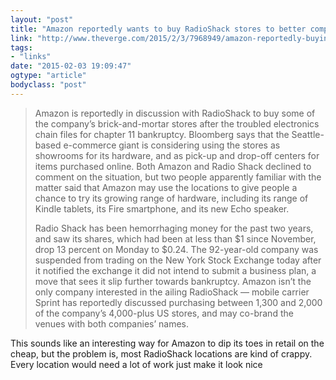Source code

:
 ```yaml
---
layout: "post"
title: "Amazon reportedly wants to buy RadioShack stores to better compete with Apple"
link: "http://www.theverge.com/2015/2/3/7968949/amazon-reportedly-buying-bankrupt-radioshack-stores-apple-competition"
tags: 
- "links"
date: "2015-02-03 19:09:47"
ogtype: "article"
bodyclass: "post"
---
```


> Amazon is reportedly in discussion with RadioShack to buy some of the company’s brick-and-mortar stores after the troubled electronics chain files for chapter 11 bankruptcy. Bloomberg says that the Seattle-based e-commerce giant is considering using the stores as showrooms for its hardware, and as pick-up and drop-off centers for items purchased online. Both Amazon and Radio Shack declined to comment on the situation, but two people apparently familiar with the matter said that Amazon may use the locations to give people a chance to try its growing range of hardware, including its range of Kindle tablets, its Fire smartphone, and its new Echo speaker.
> 
>  Radio Shack has been hemorrhaging money for the past two years, and saw its shares, which had been at less than $1 since November, drop 13 percent on Monday to $0.24. The 92-year-old company was suspended from trading on the New York Stock Exchange today after it notified the exchange it did not intend to submit a business plan, a move that sees it slip further towards bankruptcy. Amazon isn’t the only company interested in the ailing RadioShack — mobile carrier Sprint has reportedly discussed purchasing between 1,300 and 2,000 of the company’s 4,000-plus US stores, and may co-brand the venues with both companies’ names.

This sounds like an interesting way for Amazon to dip its toes in retail on the cheap, but the problem is, most RadioShack locations are kind of crappy. Every location would need a lot of work just make it look nice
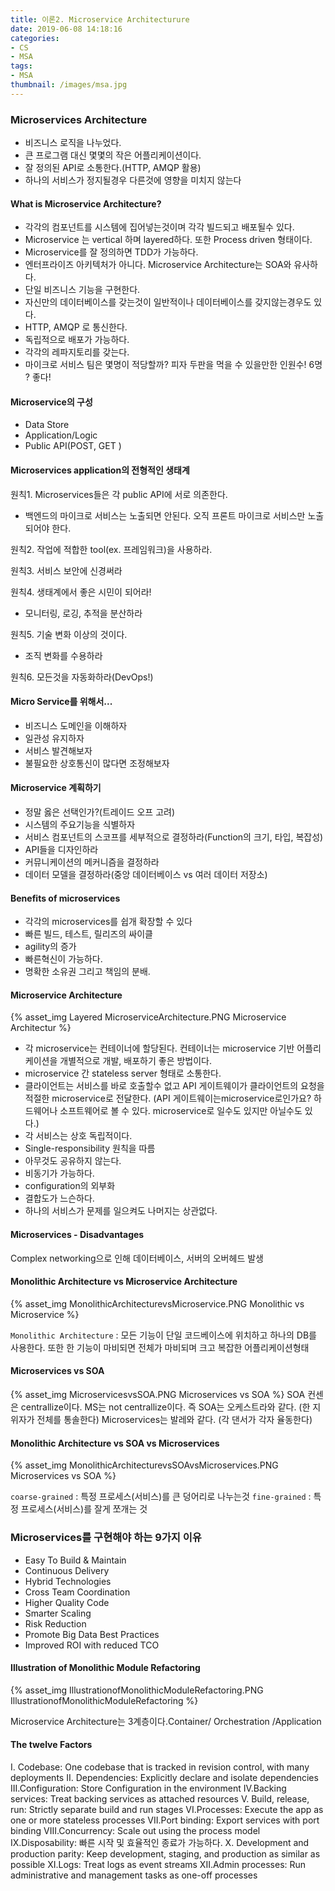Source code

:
```yaml
---
title: 이론2. Microservice Architecturure
date: 2019-06-08 14:18:16
categories:
- CS
- MSA
tags:
- MSA
thumbnail: /images/msa.jpg
---
```




### Microservices  Architecture
- 비즈니스 로직을 나누었다.
- 큰 프로그램 대신 몇몇의 작은 어플리케이션이다.
- 잘 정의된 API로 소통한다.(HTTP, AMQP 활용)
- 하나의 서비스가 정지될경우 다른것에 영향을 미치지 않는다


#### What is Microservice Architecture?
- 각각의 컴포넌트를 시스템에 집어넣는것이며 각각 빌드되고 배포될수 있다.
- Microservice 는 vertical 하며 layered하다. 또한 Process driven 형태이다.
- Microservice를 잘 정의하면 TDD가 가능하다.
- 엔터프라이즈 아키텍처가 아니다. Microservice Architecture는 SOA와 유사하다.
- 단일 비즈니스 기능을 구현한다.
- 자신만의 데이터베이스를 갖는것이 일반적이나 데이터베이스를 갖지않는경우도 있다.
- HTTP, AMQP 로 통신한다.
- 독립적으로 배포가 가능하다.
- 각각의 레파지토리를 갖는다.
- 마이크로 서비스 팀은 몇명이 적당할까? 피자 두판을 먹을 수 있을만한 인원수! 6명 ? 좋다!

#### Microservice의 구성
- Data Store
- Application/Logic
- Public API(POST, GET )

#### Microservices application의 전형적인 생태계
원칙1. Microservices들은 각 public API에 서로 의존한다.
- 백엔드의 마이크로 서비스는 노출되면 안된다. 오직 프론트 마이크로 서비스만 노출되어야 한다.

원칙2. 작업에 적합한 tool(ex. 프레임워크)을 사용하라.

원칙3. 서비스 보안에 신경써라

원칙4. 생태계에서 좋은 시민이 되어라!
- 모니터링, 로깅, 추적을 분산하라

원칙5. 기술 변화 이상의 것이다.
- 조직 변화를 수용하라

원칙6. 모든것을 자동화하라(DevOps!)


#### Micro Service를 위해서...
- 비즈니스 도메인을 이해하자
- 일관성 유지하자
- 서비스 발견해보자
- 불필요한 상호통신이 많다면 조정해보자


#### Microservice 계획하기
- 정말 옳은 선택인가?(트레이드 오프 고려)
- 시스템의 주요기능을 식별하자
- 서비스 컴포넌트의 스코프를 세부적으로 결정하라(Function의 크기, 타입, 복잡성)
- API들을 디자인하라
- 커뮤니케이션의 메커니즘을 결정하라
- 데이터 모델을 결정하라(중앙 데이터베이스 vs 여러 데이터 저장소)


#### Benefits of microservices
- 각각의 microservices를 쉽개 확장할 수 있다
- 빠른 빌드, 테스트, 릴리즈의 싸이클
- agility의 증가
- 빠른혁신이 가능하다.
- 명확한 소유권 그리고 책임의 분배.


#### Microservice Architecture
{% asset_img Layered MicroserviceArchitecture.PNG Microservice Architectur %}

- 각 microservice는 컨테이너에 할당된다. 컨테이너는 microservice 기반 어플리케이션을 개별적으로 개발, 배포하기 좋은 방법이다.
- microservice 간 stateless server 형태로 소통한다.
- 클라이언트는 서비스를 바로 호출할수 없고 API 게이트웨이가 클라이언트의 요청을 적절한 microservice로 전달한다.
(API 게이트웨이는microservice로인가요? 하드웨어나 소프트웨어로 볼 수 있다. microservice로 일수도 있지만 아닐수도 있다.)
- 각 서비스는 상호 독립적이다.
- Single-responsibility 원칙을 따름
- 아무것도 공유하지 않는다.
- 비동기가 가능하다.
- configuration의 외부화
- 결합도가 느슨하다.
- 하나의 서비스가 문제를 일으켜도 나머지는 상관없다.

#### Microservices - Disadvantages
Complex networking으로 인해 데이터베이스, 서버의 오버헤드 발생

#### Monolithic Architecture vs Microservice Architecture

{% asset_img MonolithicArchitecturevsMicroservice.PNG Monolithic vs Microservice %}

`Monolithic Architecture` : 모든 기능이 단일 코드베이스에 위치하고 하나의 DB를 사용한다. 또한 한 기능이 마비되면 전체가 마비되며 크고 복잡한 어플리케이션형태


#### Microservices vs SOA
{% asset_img MicroservicesvsSOA.PNG Microservices vs SOA %}
SOA 컨센은 centrallize이다.
MS는 not centrallize이다.
즉 SOA는 오케스트라와 같다. (한 지위자가 전체를 통솔한다) Microservices는 발레와 같다. (각 댄서가 각자 율동한다)

#### Monolithic Architecture vs SOA vs Microservices

{% asset_img MonolithicArchitecturevsSOAvsMicroservices.PNG Microservices vs SOA %}


`coarse-grained` : 특정 프로세스(서비스)를 큰 덩어리로 나누는것
`fine-grained` :  특정 프로세스(서비스)를 잘게 쪼개는 것

### Microservices를 구현해야 하는 9가지 이유
- Easy To Build & Maintain
- Continuous Delivery
- Hybrid Technologies
- Cross Team Coordination
- Higher Quality Code
- Smarter Scaling
- Risk Reduction
- Promote Big Data Best Practices
- Improved ROI with reduced TCO

#### Illustration of Monolithic Module Refactoring

{% asset_img IllustrationofMonolithicModuleRefactoring.PNG IllustrationofMonolithicModuleRefactoring %}

Microservice Architecture는 3계층이다.Container/ Orchestration /Application




#### The twelve Factors
I. Codebase: One codebase that is tracked in revision control, with many deployments
II. Dependencies: Explicitly declare and isolate dependencies
III.Configuration: Store Configuration in the environment
IV.Backing services: Treat backing services as attached resources
V. Build, release, run: Strictly separate build and run stages
VI.Processes: Execute the app as one or more stateless processes
VII.Port binding: Export services with port binding
VIII.Concurrency: Scale out using the process model
IX.Disposability: 빠른 시작 및 효율적인 종료가 가능하다.
X. Development and production parity: Keep development, staging, and production as similar as possible
XI.Logs: Treat logs as event streams
XII.Admin processes: Run administrative and management tasks as one-off processes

**Task goal**
Using the entries above, return exactly the lines from the line with "- 마이크로 서비스 팀은" to the line with "asset_img Layered MicroserviceArchitecture.PNG", counting both of those lines.

**Task output**
- 마이크로 서비스 팀은 몇명이 적당할까? 피자 두판을 먹을 수 있을만한 인원수! 6명 ? 좋다!

#### Microservice의 구성
- Data Store
- Application/Logic
- Public API(POST, GET )

#### Microservices application의 전형적인 생태계
원칙1. Microservices들은 각 public API에 서로 의존한다.
- 백엔드의 마이크로 서비스는 노출되면 안된다. 오직 프론트 마이크로 서비스만 노출되어야 한다.

원칙2. 작업에 적합한 tool(ex. 프레임워크)을 사용하라.

원칙3. 서비스 보안에 신경써라

원칙4. 생태계에서 좋은 시민이 되어라!
- 모니터링, 로깅, 추적을 분산하라

원칙5. 기술 변화 이상의 것이다.
- 조직 변화를 수용하라

원칙6. 모든것을 자동화하라(DevOps!)


#### Micro Service를 위해서...
- 비즈니스 도메인을 이해하자
- 일관성 유지하자
- 서비스 발견해보자
- 불필요한 상호통신이 많다면 조정해보자


#### Microservice 계획하기
- 정말 옳은 선택인가?(트레이드 오프 고려)
- 시스템의 주요기능을 식별하자
- 서비스 컴포넌트의 스코프를 세부적으로 결정하라(Function의 크기, 타입, 복잡성)
- API들을 디자인하라
- 커뮤니케이션의 메커니즘을 결정하라
- 데이터 모델을 결정하라(중앙 데이터베이스 vs 여러 데이터 저장소)


#### Benefits of microservices
- 각각의 microservices를 쉽개 확장할 수 있다
- 빠른 빌드, 테스트, 릴리즈의 싸이클
- agility의 증가
- 빠른혁신이 가능하다.
- 명확한 소유권 그리고 책임의 분배.


#### Microservice Architecture
{% asset_img Layered MicroserviceArchitecture.PNG Microservice Architectur %}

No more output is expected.